PROBLEM STATEMENT
Restate each entry below word for word, without skipping any.

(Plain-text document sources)
►

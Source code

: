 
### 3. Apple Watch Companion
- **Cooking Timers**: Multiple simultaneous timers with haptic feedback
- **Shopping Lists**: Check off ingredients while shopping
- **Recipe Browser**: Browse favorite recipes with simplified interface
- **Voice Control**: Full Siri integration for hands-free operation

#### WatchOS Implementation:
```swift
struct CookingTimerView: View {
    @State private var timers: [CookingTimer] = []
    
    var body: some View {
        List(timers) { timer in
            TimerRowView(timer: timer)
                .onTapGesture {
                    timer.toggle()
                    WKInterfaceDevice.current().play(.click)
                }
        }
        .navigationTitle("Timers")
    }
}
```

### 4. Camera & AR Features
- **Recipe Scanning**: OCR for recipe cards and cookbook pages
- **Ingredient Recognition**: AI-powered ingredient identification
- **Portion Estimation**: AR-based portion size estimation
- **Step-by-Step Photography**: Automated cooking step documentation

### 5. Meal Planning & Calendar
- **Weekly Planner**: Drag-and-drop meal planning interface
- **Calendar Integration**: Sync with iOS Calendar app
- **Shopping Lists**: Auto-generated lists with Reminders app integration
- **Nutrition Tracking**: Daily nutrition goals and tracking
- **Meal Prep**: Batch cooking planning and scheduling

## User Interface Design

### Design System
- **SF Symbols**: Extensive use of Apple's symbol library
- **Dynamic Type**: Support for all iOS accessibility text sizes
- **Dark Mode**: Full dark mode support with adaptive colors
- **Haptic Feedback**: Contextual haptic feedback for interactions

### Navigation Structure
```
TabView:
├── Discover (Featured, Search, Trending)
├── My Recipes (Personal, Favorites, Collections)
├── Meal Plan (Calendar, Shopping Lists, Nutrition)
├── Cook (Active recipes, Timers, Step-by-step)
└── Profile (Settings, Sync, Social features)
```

◄

REPLY TO THE EXERCISE
Source code

: 
### 3. Apple Watch Companion
- **Cooking Timers**: Multiple simultaneous timers with haptic feedback
- **Shopping Lists**: Check off ingredients while shopping
- **Recipe Browser**: Browse favorite recipes with simplified interface
- **Voice Control**: Full Siri integration for hands-free operation

#### WatchOS Implementation:
```swift
struct CookingTimerView: View {
    @State private var timers: [CookingTimer] = []
    
    var body: some View {
        List(timers) { timer in
            TimerRowView(timer: timer)
                .onTapGesture {
                    timer.toggle()
                    WKInterfaceDevice.current().play(.click)
                }
        }
        .navigationTitle("Timers")
    }
}
```

### 4. Camera & AR Features
- **Recipe Scanning**: OCR for recipe cards and cookbook pages
- **Ingredient Recognition**: AI-powered ingredient identification
- **Portion Estimation**: AR-based portion size estimation
- **Step-by-Step Photography**: Automated cooking step documentation

### 5. Meal Planning & Calendar
- **Weekly Planner**: Drag-and-drop meal planning interface
- **Calendar Integration**: Sync with iOS Calendar app
- **Shopping Lists**: Auto-generated lists with Reminders app integration
- **Nutrition Tracking**: Daily nutrition goals and tracking
- **Meal Prep**: Batch cooking planning and scheduling

## User Interface Design

### Design System
- **SF Symbols**: Extensive use of Apple's symbol library
- **Dynamic Type**: Support for all iOS accessibility text sizes
- **Dark Mode**: Full dark mode support with adaptive colors
- **Haptic Feedback**: Contextual haptic feedback for interactions

### Navigation Structure
```
TabView:
├── Discover (Featured, Search, Trending)
├── My Recipes (Personal, Favorites, Collections)
├── Meal Plan (Calendar, Shopping Lists, Nutrition)
├── Cook (Active recipes, Timers, Step-by-step)
└── Profile (Settings, Sync, Social features)
```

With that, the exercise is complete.